### Task statement:
Word for word, restate the lines from the top of the records below through the line with "## Overview", both included, with no pictures in the result.

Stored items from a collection
*** Begin section ***

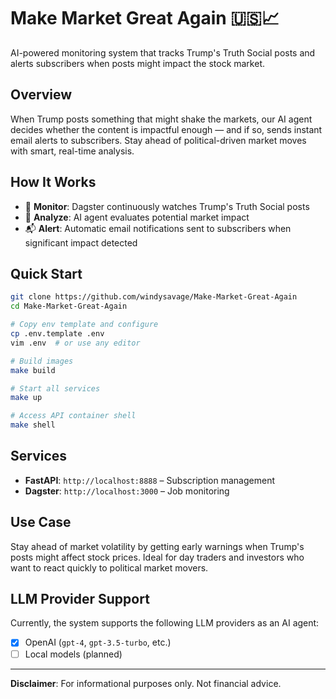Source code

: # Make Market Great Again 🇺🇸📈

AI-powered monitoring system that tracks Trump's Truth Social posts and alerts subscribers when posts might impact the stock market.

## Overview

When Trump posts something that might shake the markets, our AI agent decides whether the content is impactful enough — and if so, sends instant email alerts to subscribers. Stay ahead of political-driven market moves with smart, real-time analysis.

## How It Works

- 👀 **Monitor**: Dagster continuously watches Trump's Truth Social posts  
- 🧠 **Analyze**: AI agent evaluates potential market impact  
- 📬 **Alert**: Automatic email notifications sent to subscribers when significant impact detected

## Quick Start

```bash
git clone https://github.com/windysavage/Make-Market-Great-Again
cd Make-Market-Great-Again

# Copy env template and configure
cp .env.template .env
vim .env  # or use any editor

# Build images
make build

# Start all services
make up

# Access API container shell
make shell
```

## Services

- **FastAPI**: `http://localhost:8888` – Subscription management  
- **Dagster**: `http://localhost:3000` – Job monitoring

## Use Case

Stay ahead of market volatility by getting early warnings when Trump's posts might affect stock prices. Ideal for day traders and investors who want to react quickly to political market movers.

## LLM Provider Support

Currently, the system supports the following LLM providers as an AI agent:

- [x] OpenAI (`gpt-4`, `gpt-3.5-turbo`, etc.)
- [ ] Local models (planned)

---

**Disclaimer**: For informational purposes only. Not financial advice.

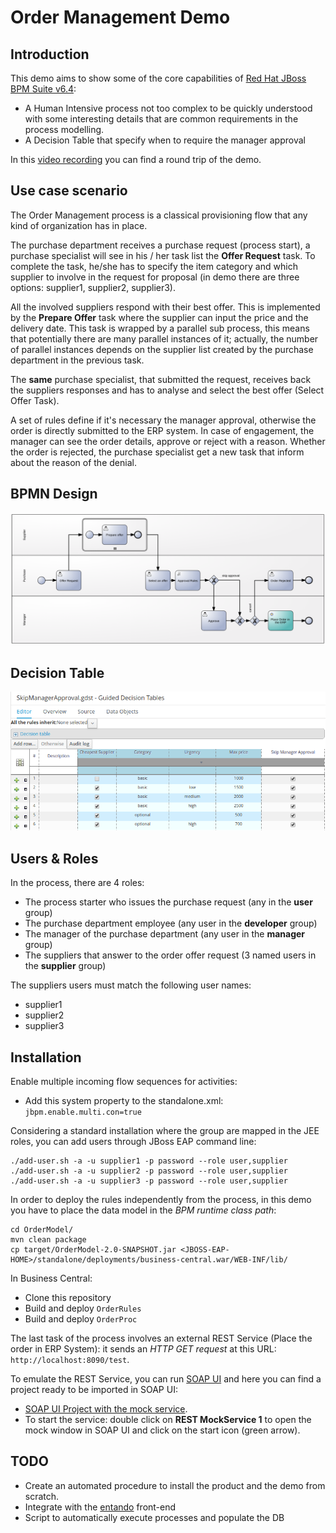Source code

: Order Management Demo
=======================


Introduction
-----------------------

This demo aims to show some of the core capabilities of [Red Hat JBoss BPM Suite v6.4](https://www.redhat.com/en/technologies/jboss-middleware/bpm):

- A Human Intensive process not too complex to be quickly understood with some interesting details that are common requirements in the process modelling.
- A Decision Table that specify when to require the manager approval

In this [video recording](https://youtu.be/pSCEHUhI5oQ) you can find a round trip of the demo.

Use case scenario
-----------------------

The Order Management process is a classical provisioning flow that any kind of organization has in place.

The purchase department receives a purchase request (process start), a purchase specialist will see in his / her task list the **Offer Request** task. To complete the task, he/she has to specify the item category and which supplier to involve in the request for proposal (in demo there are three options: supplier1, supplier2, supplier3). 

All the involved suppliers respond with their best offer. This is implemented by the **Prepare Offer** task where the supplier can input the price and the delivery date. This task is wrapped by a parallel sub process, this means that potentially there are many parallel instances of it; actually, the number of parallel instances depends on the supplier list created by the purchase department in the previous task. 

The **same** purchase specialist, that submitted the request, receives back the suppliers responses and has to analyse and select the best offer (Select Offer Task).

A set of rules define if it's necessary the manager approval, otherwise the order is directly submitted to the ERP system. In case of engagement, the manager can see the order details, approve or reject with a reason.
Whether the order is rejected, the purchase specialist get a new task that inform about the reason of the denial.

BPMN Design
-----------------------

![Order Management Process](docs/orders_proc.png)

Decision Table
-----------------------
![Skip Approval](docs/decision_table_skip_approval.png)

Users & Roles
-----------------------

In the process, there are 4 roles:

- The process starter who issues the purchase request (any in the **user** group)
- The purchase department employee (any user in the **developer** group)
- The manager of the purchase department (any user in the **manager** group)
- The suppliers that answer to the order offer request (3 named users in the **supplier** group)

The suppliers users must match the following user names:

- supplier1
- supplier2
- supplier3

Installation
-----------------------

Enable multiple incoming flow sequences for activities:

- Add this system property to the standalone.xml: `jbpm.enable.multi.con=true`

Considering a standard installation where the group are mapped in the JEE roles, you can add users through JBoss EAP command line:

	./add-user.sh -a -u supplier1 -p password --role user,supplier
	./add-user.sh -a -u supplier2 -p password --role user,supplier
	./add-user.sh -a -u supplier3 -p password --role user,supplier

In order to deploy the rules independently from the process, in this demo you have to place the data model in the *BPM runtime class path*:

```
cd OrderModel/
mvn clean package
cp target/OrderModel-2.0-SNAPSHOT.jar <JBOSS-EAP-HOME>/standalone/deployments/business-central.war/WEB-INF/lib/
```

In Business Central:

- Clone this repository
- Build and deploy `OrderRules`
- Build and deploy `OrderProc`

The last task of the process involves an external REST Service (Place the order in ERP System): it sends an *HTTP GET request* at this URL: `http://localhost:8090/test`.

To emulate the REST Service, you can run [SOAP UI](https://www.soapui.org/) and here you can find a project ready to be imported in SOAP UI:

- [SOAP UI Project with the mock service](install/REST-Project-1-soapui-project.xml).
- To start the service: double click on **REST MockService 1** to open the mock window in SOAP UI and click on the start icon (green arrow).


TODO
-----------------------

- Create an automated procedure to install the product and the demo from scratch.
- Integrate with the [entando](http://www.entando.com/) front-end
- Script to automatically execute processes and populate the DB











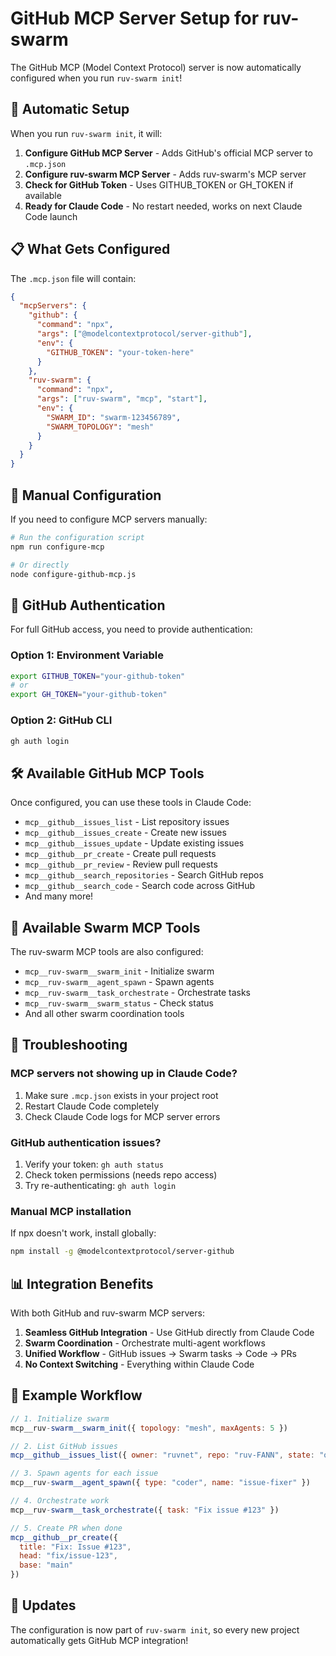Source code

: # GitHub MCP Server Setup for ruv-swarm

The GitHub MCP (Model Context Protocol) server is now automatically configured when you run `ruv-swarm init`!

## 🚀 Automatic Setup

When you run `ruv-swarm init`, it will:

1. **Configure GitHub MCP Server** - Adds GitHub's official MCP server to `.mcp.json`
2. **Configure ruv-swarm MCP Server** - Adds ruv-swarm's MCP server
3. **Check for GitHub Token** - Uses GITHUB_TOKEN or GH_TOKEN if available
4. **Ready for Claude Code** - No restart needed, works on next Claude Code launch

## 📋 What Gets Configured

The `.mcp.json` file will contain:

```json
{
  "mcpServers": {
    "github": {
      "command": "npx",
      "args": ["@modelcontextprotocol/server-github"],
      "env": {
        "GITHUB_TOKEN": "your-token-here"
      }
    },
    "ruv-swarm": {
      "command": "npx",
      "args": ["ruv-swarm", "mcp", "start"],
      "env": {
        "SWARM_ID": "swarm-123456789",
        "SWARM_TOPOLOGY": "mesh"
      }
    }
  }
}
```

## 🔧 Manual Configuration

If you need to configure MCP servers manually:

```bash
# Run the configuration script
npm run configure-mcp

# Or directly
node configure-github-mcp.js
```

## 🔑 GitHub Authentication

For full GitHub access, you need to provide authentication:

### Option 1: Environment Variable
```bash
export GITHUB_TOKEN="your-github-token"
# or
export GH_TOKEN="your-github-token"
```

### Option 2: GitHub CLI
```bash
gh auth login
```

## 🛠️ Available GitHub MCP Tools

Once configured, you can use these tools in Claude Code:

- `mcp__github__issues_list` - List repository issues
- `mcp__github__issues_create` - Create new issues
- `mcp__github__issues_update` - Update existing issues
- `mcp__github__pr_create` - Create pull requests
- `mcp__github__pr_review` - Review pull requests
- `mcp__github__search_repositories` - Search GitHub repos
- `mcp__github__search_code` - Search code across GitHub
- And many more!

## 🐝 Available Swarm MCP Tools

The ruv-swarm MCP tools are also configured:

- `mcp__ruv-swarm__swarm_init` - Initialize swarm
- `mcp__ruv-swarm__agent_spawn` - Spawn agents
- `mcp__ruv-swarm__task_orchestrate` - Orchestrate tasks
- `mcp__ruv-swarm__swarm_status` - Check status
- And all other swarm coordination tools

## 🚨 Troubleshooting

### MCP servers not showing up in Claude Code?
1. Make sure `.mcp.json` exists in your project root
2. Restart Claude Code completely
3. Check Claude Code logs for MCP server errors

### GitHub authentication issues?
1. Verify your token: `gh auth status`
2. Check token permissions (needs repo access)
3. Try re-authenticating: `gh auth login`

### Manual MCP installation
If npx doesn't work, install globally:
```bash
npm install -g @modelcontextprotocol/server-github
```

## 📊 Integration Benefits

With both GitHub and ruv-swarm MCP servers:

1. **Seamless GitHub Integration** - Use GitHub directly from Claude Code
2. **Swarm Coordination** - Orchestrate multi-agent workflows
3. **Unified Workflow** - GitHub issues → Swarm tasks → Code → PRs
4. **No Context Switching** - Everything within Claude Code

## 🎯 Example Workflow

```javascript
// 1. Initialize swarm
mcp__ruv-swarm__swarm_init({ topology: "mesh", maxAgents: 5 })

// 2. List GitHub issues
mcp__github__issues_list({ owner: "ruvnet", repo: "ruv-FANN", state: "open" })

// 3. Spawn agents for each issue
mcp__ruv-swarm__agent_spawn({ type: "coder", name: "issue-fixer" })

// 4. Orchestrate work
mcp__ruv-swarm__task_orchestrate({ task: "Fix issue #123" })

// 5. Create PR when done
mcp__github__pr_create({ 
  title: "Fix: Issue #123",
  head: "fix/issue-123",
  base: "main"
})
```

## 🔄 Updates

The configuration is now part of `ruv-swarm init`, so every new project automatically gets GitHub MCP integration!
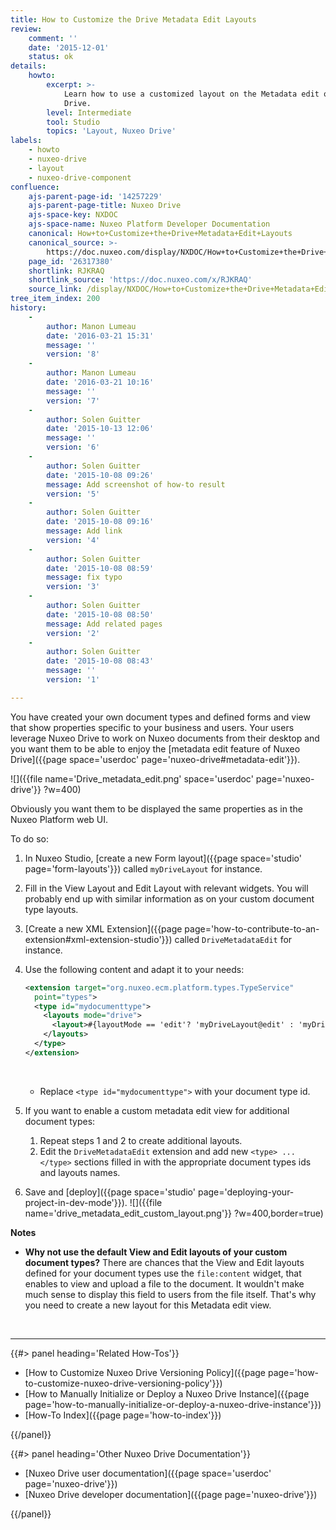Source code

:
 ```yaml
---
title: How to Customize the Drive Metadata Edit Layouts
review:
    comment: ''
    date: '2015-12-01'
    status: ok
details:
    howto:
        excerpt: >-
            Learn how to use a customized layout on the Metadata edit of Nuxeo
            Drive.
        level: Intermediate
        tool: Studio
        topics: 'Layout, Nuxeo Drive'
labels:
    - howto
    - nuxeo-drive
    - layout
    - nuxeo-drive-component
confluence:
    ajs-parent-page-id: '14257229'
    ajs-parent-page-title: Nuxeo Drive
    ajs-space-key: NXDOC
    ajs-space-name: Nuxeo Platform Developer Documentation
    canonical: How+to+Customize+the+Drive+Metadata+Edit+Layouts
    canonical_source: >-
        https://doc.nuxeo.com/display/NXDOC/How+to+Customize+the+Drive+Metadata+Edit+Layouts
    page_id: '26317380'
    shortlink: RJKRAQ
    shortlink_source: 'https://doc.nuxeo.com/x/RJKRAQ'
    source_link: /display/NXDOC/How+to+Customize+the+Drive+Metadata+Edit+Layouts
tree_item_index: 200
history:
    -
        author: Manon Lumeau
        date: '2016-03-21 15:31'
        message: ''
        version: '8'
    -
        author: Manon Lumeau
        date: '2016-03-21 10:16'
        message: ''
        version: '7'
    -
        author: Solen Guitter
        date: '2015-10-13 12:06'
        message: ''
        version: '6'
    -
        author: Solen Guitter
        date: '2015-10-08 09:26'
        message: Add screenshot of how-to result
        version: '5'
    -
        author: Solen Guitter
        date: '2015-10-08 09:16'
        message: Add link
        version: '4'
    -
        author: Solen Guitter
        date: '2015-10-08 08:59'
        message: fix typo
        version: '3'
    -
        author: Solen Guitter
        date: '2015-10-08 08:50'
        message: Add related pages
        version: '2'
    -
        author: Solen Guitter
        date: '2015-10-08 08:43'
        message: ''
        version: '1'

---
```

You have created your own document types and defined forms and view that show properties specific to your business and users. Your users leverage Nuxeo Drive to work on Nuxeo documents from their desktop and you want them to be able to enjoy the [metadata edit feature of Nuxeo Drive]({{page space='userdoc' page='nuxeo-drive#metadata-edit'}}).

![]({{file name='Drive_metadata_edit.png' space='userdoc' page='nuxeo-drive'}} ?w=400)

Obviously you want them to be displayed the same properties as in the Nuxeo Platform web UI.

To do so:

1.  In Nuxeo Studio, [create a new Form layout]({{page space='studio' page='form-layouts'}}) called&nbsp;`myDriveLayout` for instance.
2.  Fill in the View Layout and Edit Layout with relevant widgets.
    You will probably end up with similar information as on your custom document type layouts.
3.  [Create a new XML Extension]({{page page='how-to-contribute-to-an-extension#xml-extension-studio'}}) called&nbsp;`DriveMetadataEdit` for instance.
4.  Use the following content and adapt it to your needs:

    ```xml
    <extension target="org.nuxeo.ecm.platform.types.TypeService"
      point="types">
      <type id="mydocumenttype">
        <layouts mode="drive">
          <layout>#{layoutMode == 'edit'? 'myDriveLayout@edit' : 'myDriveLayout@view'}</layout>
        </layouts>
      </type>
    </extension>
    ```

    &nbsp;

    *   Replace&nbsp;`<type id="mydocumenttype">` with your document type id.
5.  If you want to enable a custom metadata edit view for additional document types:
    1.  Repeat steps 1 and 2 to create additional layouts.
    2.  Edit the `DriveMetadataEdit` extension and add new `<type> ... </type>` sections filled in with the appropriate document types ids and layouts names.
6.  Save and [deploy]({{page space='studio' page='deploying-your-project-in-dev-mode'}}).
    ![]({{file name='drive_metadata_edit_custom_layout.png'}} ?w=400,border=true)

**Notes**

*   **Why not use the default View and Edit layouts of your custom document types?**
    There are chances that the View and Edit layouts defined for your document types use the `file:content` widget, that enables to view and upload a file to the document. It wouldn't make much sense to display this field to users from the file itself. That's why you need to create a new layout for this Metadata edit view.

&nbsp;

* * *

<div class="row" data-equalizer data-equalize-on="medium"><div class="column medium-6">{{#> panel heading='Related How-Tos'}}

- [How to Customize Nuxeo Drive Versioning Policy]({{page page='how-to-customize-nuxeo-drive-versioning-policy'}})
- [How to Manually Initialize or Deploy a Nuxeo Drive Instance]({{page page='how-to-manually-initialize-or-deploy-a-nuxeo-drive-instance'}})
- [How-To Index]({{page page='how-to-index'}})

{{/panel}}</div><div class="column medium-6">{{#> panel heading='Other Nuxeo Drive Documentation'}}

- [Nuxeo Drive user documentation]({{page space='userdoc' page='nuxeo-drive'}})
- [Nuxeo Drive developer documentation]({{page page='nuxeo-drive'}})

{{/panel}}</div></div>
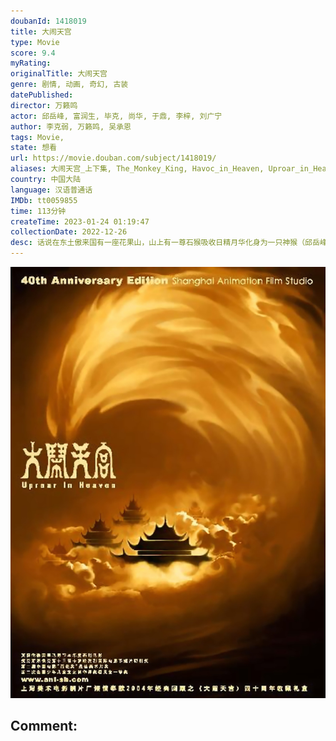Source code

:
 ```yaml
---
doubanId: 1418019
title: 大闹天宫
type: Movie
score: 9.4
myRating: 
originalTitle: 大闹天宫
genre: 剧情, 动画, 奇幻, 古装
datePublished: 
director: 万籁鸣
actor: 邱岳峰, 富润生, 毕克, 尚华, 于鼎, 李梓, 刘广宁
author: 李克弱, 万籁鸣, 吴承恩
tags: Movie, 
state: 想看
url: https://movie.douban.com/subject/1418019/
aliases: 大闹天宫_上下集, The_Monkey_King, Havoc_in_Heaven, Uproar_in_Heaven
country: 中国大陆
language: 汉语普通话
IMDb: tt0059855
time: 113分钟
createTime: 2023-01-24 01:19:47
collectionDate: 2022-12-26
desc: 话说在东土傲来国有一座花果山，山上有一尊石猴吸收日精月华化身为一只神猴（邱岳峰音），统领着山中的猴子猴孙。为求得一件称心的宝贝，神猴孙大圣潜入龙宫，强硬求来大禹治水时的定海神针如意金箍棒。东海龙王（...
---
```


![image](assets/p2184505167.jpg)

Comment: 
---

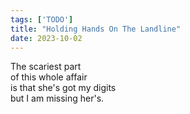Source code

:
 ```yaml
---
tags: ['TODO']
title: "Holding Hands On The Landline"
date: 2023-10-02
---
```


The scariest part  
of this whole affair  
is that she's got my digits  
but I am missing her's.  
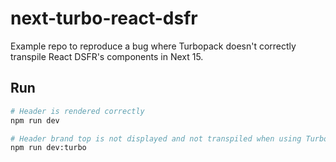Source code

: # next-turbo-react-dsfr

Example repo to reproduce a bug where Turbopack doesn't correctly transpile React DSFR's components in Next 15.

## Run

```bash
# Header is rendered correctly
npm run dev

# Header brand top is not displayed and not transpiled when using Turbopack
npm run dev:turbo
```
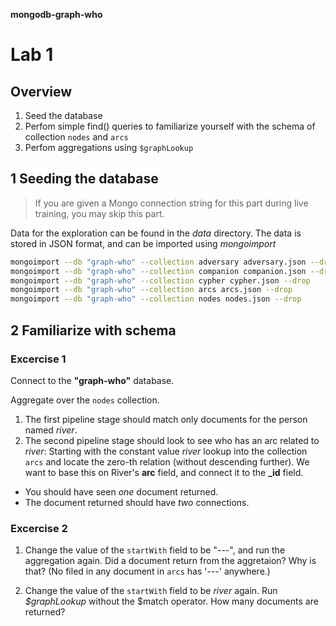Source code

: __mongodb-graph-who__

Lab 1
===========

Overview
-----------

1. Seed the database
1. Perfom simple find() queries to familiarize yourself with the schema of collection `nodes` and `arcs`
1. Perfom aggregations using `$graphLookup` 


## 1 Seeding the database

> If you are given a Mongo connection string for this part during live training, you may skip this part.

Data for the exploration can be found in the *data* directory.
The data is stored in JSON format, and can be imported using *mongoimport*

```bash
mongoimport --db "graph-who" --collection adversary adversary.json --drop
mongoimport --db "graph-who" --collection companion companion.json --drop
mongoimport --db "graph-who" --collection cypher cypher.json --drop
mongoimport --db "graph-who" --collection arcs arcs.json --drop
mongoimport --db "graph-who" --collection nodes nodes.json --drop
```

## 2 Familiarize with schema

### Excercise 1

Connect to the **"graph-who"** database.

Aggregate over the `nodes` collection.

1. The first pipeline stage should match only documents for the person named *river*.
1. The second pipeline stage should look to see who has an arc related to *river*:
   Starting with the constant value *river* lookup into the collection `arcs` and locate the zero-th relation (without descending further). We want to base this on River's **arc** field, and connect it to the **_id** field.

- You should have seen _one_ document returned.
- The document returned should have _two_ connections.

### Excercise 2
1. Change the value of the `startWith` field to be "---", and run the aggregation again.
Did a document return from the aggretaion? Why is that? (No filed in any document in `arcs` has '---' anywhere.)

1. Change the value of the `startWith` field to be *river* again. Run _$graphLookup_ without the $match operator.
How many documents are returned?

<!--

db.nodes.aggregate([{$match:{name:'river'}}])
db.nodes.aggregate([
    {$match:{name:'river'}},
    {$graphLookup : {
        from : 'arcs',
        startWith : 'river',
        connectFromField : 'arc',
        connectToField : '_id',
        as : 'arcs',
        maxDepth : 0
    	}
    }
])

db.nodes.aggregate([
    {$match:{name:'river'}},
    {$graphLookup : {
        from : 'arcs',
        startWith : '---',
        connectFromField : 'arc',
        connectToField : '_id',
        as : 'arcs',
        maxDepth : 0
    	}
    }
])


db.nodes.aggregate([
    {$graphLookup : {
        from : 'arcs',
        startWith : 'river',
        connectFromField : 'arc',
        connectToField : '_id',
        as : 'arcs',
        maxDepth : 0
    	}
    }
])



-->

*** End section ***

### Solution to this task:
Source code

: # Make Market Great Again 🇺🇸📈

AI-powered monitoring system that tracks Trump's Truth Social posts and alerts subscribers when posts might impact the stock market.

## Overview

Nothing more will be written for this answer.